→ Exercise prompt
Go line by line through the records below. Copy whichever lines contain the string "disp".

Collected data:
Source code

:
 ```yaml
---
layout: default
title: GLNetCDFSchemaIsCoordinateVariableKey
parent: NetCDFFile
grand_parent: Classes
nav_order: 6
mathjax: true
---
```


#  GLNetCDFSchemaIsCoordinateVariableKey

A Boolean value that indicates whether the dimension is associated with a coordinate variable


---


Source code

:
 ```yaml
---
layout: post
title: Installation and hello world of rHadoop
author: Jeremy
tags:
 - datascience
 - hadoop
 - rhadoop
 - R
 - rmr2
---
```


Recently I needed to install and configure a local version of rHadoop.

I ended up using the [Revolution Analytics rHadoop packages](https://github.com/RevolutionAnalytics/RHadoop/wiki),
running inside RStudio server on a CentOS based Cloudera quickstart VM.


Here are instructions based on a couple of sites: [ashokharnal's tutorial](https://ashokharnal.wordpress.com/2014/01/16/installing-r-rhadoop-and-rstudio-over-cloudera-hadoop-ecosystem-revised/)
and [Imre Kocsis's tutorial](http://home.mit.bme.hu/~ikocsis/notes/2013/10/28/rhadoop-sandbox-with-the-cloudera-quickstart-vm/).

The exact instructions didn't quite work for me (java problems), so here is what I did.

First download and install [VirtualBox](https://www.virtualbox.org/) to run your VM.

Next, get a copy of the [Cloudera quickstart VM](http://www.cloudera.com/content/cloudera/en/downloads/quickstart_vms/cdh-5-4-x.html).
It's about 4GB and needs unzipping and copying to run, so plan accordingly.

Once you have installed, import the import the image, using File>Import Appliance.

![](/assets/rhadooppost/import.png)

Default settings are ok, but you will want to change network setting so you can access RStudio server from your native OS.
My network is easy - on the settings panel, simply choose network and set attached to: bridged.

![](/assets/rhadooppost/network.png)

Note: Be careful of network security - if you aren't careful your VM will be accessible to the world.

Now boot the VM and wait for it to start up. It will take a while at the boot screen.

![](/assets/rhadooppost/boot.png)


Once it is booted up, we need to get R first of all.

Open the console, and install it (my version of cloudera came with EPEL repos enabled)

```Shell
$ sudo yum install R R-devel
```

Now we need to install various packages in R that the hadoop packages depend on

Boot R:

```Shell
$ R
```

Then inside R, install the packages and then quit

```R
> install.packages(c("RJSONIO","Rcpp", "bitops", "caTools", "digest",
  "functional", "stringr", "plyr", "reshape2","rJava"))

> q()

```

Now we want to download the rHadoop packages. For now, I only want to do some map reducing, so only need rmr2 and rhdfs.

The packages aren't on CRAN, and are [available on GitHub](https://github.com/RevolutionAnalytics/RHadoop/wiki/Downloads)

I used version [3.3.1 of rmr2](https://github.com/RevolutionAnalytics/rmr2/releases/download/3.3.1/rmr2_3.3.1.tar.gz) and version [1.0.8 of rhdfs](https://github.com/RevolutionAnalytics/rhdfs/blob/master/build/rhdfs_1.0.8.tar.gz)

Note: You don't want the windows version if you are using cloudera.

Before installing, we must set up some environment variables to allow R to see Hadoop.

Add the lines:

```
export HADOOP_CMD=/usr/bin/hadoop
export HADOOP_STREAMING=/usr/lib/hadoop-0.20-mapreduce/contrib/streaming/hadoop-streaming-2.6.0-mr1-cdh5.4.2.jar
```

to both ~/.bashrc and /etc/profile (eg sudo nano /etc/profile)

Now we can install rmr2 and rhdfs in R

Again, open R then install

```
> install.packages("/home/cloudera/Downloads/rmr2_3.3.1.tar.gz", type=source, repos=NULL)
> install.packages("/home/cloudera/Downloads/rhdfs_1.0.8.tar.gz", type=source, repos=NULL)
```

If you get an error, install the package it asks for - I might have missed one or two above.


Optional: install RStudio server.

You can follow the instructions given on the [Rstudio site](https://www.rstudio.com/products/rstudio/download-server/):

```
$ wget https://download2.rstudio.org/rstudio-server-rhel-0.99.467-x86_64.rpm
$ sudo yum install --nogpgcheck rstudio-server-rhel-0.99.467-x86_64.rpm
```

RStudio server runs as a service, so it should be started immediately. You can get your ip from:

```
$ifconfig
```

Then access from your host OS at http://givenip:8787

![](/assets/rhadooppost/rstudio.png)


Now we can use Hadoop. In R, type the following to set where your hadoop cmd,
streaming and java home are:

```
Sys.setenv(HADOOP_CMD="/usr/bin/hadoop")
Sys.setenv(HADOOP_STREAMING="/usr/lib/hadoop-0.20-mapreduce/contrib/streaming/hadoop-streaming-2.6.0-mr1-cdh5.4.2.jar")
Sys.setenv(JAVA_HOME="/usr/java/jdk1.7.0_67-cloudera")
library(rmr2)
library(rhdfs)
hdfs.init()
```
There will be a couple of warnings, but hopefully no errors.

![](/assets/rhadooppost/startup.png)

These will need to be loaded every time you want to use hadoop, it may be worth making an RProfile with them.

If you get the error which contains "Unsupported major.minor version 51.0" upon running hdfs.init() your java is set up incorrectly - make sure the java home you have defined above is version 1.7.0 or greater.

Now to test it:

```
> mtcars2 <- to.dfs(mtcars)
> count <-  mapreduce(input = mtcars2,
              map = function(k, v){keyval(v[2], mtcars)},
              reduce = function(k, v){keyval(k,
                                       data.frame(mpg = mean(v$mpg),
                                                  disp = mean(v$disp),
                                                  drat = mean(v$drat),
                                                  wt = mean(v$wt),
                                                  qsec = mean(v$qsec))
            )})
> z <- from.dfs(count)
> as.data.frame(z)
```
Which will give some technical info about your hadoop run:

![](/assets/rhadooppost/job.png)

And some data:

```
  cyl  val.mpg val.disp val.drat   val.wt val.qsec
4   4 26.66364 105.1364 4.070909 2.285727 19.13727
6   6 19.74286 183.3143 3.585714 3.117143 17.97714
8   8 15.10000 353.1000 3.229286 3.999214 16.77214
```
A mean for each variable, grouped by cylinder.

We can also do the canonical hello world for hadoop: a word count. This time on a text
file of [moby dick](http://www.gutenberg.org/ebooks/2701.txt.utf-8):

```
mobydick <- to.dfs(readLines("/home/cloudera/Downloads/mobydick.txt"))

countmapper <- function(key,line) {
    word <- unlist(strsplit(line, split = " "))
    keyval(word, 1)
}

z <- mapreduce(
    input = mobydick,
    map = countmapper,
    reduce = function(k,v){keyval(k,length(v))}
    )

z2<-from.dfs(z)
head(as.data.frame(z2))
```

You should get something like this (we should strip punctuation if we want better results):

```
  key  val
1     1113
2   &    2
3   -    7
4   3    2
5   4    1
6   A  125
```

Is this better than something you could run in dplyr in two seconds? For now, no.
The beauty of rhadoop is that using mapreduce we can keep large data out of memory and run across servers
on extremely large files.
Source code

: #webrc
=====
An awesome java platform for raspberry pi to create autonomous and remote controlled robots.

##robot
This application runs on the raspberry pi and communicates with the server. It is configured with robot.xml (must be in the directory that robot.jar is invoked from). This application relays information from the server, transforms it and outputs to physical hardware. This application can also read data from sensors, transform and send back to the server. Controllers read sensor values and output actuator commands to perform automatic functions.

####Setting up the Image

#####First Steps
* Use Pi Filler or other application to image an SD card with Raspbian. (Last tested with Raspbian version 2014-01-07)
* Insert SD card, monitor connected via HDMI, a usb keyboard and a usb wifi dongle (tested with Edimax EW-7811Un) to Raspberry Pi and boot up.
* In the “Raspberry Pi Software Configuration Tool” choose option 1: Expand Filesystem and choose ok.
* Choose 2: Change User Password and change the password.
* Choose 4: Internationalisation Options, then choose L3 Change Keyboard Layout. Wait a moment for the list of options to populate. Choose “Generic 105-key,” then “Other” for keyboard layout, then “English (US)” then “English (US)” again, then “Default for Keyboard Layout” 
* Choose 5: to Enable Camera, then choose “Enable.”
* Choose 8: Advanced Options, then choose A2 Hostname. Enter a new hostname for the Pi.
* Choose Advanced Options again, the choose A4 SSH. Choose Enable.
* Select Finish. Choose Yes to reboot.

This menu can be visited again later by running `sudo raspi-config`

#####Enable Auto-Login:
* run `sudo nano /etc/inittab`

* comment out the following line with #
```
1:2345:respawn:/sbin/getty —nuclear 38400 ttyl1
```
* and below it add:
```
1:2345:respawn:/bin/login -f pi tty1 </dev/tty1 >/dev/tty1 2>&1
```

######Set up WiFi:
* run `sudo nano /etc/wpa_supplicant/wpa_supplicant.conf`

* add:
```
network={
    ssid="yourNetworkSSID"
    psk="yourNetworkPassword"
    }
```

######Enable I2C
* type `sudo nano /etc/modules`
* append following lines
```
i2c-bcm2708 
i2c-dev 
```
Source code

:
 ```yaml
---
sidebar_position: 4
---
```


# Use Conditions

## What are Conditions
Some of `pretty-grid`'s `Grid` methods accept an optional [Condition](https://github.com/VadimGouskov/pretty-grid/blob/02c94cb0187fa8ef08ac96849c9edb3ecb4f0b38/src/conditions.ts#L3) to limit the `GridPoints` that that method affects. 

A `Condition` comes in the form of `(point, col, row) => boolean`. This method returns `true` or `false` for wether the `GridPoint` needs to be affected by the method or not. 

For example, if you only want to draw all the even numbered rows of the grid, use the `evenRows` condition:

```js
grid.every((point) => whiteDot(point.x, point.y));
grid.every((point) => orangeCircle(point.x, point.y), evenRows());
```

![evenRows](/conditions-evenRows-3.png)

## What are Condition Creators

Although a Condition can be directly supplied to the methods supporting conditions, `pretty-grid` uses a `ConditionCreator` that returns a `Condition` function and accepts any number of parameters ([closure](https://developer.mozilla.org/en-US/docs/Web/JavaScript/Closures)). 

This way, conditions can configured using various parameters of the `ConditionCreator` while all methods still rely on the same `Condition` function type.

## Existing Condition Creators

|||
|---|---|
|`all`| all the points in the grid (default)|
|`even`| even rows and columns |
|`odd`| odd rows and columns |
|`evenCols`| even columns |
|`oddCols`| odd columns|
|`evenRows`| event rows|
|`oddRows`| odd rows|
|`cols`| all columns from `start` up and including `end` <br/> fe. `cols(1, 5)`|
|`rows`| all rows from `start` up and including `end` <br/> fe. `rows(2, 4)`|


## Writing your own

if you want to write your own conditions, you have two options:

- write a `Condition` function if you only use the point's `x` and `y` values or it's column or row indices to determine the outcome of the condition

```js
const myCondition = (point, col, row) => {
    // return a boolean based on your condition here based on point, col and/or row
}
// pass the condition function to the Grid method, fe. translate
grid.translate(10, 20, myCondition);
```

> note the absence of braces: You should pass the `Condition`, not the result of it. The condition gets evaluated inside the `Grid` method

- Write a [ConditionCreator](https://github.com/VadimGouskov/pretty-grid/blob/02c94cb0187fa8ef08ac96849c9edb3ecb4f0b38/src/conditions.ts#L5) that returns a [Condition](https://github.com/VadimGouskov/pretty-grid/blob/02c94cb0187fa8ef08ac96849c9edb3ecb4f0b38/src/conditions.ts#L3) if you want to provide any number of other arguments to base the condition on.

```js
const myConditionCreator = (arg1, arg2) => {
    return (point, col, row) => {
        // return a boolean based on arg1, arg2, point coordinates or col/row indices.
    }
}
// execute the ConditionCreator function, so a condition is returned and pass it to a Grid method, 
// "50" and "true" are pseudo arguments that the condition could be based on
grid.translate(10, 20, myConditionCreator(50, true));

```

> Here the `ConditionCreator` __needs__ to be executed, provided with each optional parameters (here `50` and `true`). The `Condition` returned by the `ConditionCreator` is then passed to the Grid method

→ Output of the exercise
                                                  disp = mean(v$disp),
  cyl  val.mpg val.disp val.drat   val.wt val.qsec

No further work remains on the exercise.